Apple’s next MacBook Pro could sport Intel’s new 3D XPoint Optane SSD

“If Apple sticks with its typical 12-to 18-month refresh for the MacBook Pro line, Intel’s Optane solid state drives (SSDs) stand a good chance of being used in the next generation computers,” Lucas Mearian reports for Computerworld. “Why is that noteworthy? Because Optane SSDs are purported to have 1,000 times the performance of typical flash drives.”

“When Intel’s new storage technology does arrive, it will be compatible with the newest PCIe SSDs that use the NVM Express (NVMe) or Non-Volatile Memory Host Controller Interface Specification — a logical device interface for accessing flash storage via the PCIe bus,” Mearian reports. “‘”Apple has been a pioneer when it comes to PCIe/NVMe storage. They were the first PC company to broadly adopt it across its laptop portfolio while other companies today are still just using it in a very limited portion of their PC lineup,’ Jeff Janukowicz, an IDC research vice president, said in an email reply to Computerworld. ‘By doing so, Apple has been able to deliver higher performance in terms of read/write speed and latency when compared to traditional SATA-based PC designs — thus, making the new MacBook pro more responsive and faster.'”

“Oother PC manufacturers will adopt SSDs using the PCIe/NVMe specification, but they aren’t expected to be broadly available until later in 2017, Janukowicz said,” Mearian reports. “Apple’s newest MacBook Pro already sports a hyperfast PCIe/NVMe SSD.”

Read more in the full article here.

MacDailyNews Take: More speed is, of course, always welcome!

9 Comments

  1. Apple might use Intel’s flash chips, if they are really fast, but I doubt they will use Intel’s SSDs. Apple develops its own SSDs for many years ago, including its own flash memory controllers.

      1. IOPS-per-Watt may be high, that’s a reason why it’s good for servers and other permanently active computers, but it’s not good when used lightly as in an notebook.
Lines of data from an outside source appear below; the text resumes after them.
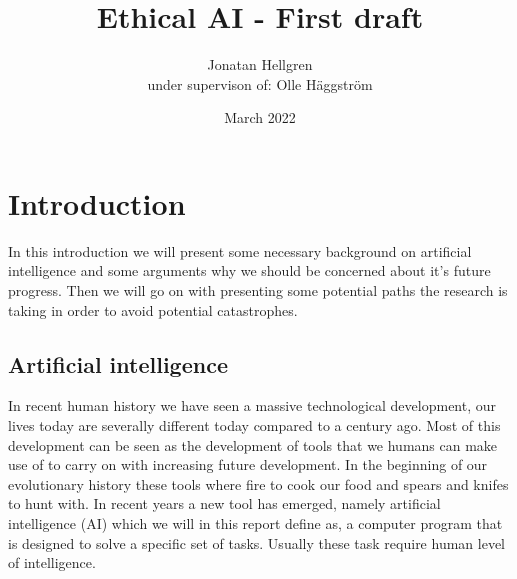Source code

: \documentclass[12pt,A4]{report}
\title{Ethical AI - First draft}
\author{Jonatan Hellgren\\
under supervison of: Olle Häggström}
\date{March 2022}
\theoremstyle{definition}
\begin{document}
\maketitle


\thispagestyle{empty}

\newpage
{}

\tableofcontents

\newpage
{}


\chapter{Introduction}
In this introduction we will present some necessary background on artificial intelligence and some arguments why we should be concerned about it's future progress. Then we will go on with presenting some potential paths the research is taking in order to avoid potential catastrophes. 

\section{Artificial intelligence}

In recent human history we have seen a massive technological development, our lives today are severally different today compared to a century ago. Most of this development can be seen as the development of tools that we humans can make use of to carry on with increasing future development. In the beginning of our evolutionary history these tools where fire to cook our food and spears and knifes to hunt with. In recent years a new tool has emerged, namely artificial intelligence (AI) which we will in this report define as, a computer program that is designed to solve a specific set of tasks. Usually these task require human level of intelligence.
\end{document}
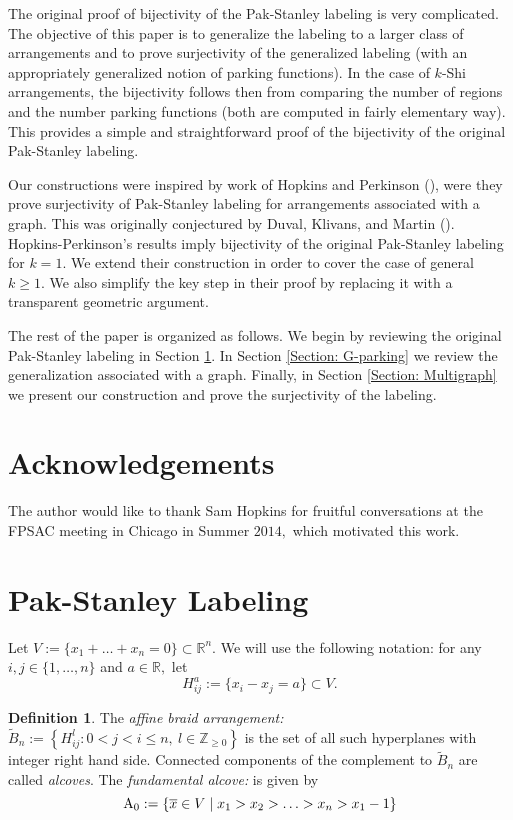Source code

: \documentclass[12pt]{amsart}
\newcommand{\Afund}{{\rm A}_0}  %
\newcommand{\aBrn}{\widetilde{B}_n} %
\newcommand{\ZZ}{\mathbb{Z}_{\ge 0}}
\theoremstyle{definition}
\newtheorem{definition}{Definition}[section]
\begin{document}
The original proof of bijectivity of the Pak-Stanley labeling is very complicated. The objective of this paper is to generalize the labeling to a larger class of arrangements and to prove surjectivity of the generalized labeling (with an appropriately generalized notion of parking functions). In the case of $k$-Shi arrangements, the bijectivity follows then from comparing the number of regions and the number parking functions (both are computed in fairly elementary way). This provides a simple and straightforward proof of the bijectivity of the original Pak-Stanley labeling.

Our constructions were inspired by work of Hopkins and Perkinson (\cite{HP12}), were they prove surjectivity of Pak-Stanley labeling for arrangements associated with a graph. This was originally conjectured by Duval, Klivans, and Martin (\cite{DKM11}). Hopkins-Perkinson's results imply bijectivity of the original Pak-Stanley labeling for $k=1.$ We extend their construction in order to cover the case of general $k\ge 1.$ We also simplify the key step in their proof by replacing it with a transparent geometric argument.

The rest of the paper is organized as follows. We begin by reviewing the original Pak-Stanley labeling in Section \ref{Section: Pak-Stanley}. In Section \ref{Section: G-parking} we review the generalization associated with a graph. Finally, in Section \ref{Section: Multigraph} we present our construction and prove the surjectivity of the labeling.

\section*{Acknowledgements}

The author would like to thank Sam Hopkins for fruitful conversations at the FPSAC meeting in Chicago in Summer $2014,$ which motivated this work.  



\section{Pak-Stanley Labeling}\label{Section: Pak-Stanley}
Let $V:=\{x_1+\ldots+x_n=0\}\subset\mathbb R^n.$ We will use the following notation: for any $i,j\in\{1,\ldots,n\}$ and $a\in\mathbb R,$ let 
$$
H_{ij}^a:=\{x_i-x_j=a\}\subset V.
$$ 

\begin{definition}
The {\it affine braid arrangement:} $\aBrn:=\left\{H_{ij}^l:0<j<i\le n,\ l\in\ZZ \right\}$ is the set of all such hyperplanes with integer right hand side. Connected components of the complement to $\aBrn$ are called {\it alcoves}. The {\it fundamental alcove:} is given by
$$
\Afund:=\{ 
\overline{x}\in V \mid
x_1>x_2>\ldots>x_n>x_1-1\}
$$
\end{definition}
\end{document}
        1. In terms of energy, it is no worse than the SSDs they use now. There is no reason that it is “not good.” The specs are equal (power) or better (IOPS-per-Watt).

  2. So it would appear that the point of this information is that, unless you need a new laptop now, you should wait until this MBP reaches its full potential next year, since you can’t easily upgrade it once you buy it.